En primer lugar la madre experimenta multitud de cambios físicos y biológicos en penas un año (vamos a ceñirnos solo al embarazo, el post-parto también es un momento de muchos cambios). Nos encontramos a una persona sometida a cambios hormonales, lo que conlleva alteraciones en el estado anímico, sobre peso, imagen, en su vida laboral, social, de pareja, se revaluará a sí misma como futura proveedora de cuidados de un ser indefenso y que va a depender en gran medida de ella…¿quién da más?
Esta claro que la mujer se encuentra en un proceso de creación, pero también de vulnerabilidad psicológica, pues entorno al 15-20% de las mujeres son diagnosticadas de un trastorno de salud mental a lo largo del periodo perinatal (periodo que abarca desde el embarazo hasta el primer año de vida tras el alumbramiento). 


Es muy habitual que existan momentos en los que la madre dude de su capacidad para hacer frente a un cambio tan drástico en su vida, y en otros momentos sentirá que es bello reto al que sabrá responder en su debido momento, y por qué no habrá mamás que consigan instantes de “permitirse” equivocarse porque como todo en la vida, “no se nace aprendido”
Y esta situación si es coherente a la realidad, una realidad llena de incertidumbre, de la cual nacerán nuevos recursos y fortalezas, gracias a nuestro querido compañero de vida, el estrés.
Es importante que la madre se sienta acompañada y querida a lo largo de este deseado proceso, escucharla cuando duda, abrazarla y apoyarla.
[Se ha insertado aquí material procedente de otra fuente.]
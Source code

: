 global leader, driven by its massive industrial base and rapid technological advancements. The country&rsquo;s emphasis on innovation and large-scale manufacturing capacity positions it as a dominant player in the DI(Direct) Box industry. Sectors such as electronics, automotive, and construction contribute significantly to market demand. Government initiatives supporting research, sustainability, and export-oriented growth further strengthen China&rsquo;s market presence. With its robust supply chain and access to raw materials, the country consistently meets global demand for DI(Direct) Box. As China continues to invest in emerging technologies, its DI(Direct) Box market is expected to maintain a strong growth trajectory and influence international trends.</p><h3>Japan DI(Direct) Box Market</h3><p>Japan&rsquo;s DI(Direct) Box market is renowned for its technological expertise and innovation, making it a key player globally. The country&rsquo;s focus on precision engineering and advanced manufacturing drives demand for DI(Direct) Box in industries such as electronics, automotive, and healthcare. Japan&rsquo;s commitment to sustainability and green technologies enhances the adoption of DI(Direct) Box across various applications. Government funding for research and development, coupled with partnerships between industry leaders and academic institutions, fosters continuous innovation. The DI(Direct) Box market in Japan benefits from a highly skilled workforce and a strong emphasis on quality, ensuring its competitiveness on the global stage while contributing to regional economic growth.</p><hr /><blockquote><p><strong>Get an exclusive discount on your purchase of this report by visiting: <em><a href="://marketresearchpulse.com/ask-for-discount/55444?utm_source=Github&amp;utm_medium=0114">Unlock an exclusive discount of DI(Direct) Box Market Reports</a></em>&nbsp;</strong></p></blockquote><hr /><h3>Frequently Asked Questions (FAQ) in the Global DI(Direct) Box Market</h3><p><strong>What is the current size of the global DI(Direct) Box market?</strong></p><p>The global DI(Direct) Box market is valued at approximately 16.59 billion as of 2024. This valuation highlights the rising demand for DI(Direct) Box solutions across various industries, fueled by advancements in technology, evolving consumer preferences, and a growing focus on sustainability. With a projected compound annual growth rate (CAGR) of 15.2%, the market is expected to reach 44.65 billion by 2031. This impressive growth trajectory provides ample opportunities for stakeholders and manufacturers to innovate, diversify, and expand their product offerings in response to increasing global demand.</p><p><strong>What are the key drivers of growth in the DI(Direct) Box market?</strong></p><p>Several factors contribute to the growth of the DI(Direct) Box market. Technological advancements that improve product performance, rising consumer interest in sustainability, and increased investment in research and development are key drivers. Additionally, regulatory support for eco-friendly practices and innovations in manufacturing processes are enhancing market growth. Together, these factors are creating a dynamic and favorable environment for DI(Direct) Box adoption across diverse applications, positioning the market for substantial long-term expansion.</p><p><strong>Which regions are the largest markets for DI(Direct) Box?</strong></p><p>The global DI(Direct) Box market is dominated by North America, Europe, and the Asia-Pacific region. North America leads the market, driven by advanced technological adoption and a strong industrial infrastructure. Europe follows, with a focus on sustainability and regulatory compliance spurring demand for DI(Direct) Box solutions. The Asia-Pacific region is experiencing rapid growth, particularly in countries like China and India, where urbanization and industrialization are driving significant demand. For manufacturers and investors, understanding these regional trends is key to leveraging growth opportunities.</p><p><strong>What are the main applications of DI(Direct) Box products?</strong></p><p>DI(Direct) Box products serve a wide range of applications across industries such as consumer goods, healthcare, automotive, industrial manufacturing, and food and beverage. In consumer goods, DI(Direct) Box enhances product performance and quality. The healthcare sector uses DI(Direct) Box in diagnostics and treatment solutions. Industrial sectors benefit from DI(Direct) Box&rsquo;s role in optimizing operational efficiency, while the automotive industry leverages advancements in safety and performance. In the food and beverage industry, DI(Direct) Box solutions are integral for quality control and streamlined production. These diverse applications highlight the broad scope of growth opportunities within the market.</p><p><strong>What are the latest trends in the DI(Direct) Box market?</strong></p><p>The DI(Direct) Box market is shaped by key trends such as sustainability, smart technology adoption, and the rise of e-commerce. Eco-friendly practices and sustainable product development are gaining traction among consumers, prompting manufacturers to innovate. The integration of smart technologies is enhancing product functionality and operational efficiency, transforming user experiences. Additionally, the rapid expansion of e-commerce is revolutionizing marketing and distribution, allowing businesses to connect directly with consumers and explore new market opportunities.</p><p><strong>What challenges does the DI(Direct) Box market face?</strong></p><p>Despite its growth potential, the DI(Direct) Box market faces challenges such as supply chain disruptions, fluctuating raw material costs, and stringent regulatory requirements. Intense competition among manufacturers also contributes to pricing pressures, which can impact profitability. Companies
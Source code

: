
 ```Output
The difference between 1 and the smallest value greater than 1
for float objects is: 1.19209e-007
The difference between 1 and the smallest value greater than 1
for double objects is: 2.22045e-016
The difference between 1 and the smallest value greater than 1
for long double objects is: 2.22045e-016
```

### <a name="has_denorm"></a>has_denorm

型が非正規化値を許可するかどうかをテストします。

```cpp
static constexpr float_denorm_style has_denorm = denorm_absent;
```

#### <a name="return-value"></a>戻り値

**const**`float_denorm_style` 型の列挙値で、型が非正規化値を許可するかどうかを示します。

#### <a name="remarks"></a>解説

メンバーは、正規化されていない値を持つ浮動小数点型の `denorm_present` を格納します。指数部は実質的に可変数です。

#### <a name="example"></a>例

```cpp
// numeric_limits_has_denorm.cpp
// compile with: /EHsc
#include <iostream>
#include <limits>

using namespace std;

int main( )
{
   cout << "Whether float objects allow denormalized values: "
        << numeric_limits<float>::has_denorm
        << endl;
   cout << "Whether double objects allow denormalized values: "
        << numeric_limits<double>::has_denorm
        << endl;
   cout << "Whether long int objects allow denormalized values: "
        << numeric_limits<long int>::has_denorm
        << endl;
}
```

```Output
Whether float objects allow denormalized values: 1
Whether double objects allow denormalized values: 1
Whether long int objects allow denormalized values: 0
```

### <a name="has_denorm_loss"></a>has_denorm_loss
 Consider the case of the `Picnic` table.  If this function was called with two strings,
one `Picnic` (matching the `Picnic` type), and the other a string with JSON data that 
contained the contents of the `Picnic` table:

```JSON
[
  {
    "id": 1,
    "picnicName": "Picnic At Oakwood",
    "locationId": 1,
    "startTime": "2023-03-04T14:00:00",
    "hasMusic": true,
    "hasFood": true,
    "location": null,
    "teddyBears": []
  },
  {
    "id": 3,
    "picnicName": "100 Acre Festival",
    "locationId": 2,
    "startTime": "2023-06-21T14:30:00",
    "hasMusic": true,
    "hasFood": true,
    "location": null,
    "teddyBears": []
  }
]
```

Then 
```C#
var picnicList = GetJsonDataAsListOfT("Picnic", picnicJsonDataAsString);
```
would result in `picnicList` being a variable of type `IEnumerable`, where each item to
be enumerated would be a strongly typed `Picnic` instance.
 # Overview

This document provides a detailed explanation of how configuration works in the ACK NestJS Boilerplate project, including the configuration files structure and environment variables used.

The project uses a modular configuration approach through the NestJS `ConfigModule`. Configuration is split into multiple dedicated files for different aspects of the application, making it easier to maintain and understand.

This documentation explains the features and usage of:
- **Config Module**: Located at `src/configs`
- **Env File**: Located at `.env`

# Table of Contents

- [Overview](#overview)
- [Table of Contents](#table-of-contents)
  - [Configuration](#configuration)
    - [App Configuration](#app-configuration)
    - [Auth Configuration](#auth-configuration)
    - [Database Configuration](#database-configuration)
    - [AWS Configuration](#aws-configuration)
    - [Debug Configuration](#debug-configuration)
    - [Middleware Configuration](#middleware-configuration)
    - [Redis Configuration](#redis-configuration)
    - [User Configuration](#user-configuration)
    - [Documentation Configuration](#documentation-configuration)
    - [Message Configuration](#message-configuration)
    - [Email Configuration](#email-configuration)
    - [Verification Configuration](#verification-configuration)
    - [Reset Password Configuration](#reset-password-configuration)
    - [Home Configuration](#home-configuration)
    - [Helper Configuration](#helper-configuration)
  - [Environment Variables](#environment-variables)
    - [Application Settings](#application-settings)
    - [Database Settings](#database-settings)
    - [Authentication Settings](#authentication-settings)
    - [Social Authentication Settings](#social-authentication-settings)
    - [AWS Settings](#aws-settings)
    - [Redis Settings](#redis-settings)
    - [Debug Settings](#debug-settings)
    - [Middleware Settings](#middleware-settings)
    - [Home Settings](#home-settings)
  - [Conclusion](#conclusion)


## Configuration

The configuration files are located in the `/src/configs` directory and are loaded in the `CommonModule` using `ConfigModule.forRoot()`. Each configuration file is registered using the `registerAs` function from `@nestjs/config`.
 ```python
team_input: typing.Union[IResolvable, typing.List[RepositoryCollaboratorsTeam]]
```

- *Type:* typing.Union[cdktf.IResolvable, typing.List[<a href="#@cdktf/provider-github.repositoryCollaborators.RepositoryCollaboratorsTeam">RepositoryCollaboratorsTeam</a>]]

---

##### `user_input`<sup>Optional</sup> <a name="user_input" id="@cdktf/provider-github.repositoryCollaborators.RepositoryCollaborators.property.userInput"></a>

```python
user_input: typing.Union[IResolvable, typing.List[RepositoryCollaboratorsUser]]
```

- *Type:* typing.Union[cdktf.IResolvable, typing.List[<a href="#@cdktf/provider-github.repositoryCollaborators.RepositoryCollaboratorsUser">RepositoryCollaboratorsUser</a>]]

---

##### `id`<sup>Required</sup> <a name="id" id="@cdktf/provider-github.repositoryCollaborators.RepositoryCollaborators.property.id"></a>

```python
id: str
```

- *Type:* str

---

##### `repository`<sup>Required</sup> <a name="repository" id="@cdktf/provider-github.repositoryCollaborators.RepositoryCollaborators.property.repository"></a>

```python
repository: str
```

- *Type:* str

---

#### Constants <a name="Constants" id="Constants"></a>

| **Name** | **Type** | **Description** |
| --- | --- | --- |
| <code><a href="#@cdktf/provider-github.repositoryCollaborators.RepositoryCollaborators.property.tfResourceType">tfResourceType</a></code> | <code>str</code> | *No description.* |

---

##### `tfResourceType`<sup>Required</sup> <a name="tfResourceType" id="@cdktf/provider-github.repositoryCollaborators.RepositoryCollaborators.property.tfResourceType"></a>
El padre es clave, es parte del proceso, será una persona con un lugar muy especial y único, en la vida de la madre y de su futuro retoño.
Si estás embarazada, es deseado y tu entorno te apoya pero a pesar de eso hay momentos de llanto y sufrimiento pero son eventuales es algo normal, no vas a ser una mala madre por eso. Ante todo eres un ser humano que siente. Pero si este estado de ánimo se prolonga más de una semana consulta con tu médico o acude a un psicólogo, cuando antes te oriente un profesional antes volverás a la normalidad, más sabia y renovada. 
Tu valor y capacidad para ser madre no son cuestionables aún cuando pasas por una depresión o un proceso de ansiedad, que no te de vergüenza y pide ayuda recuperar tu bienestar. Eres muy importante.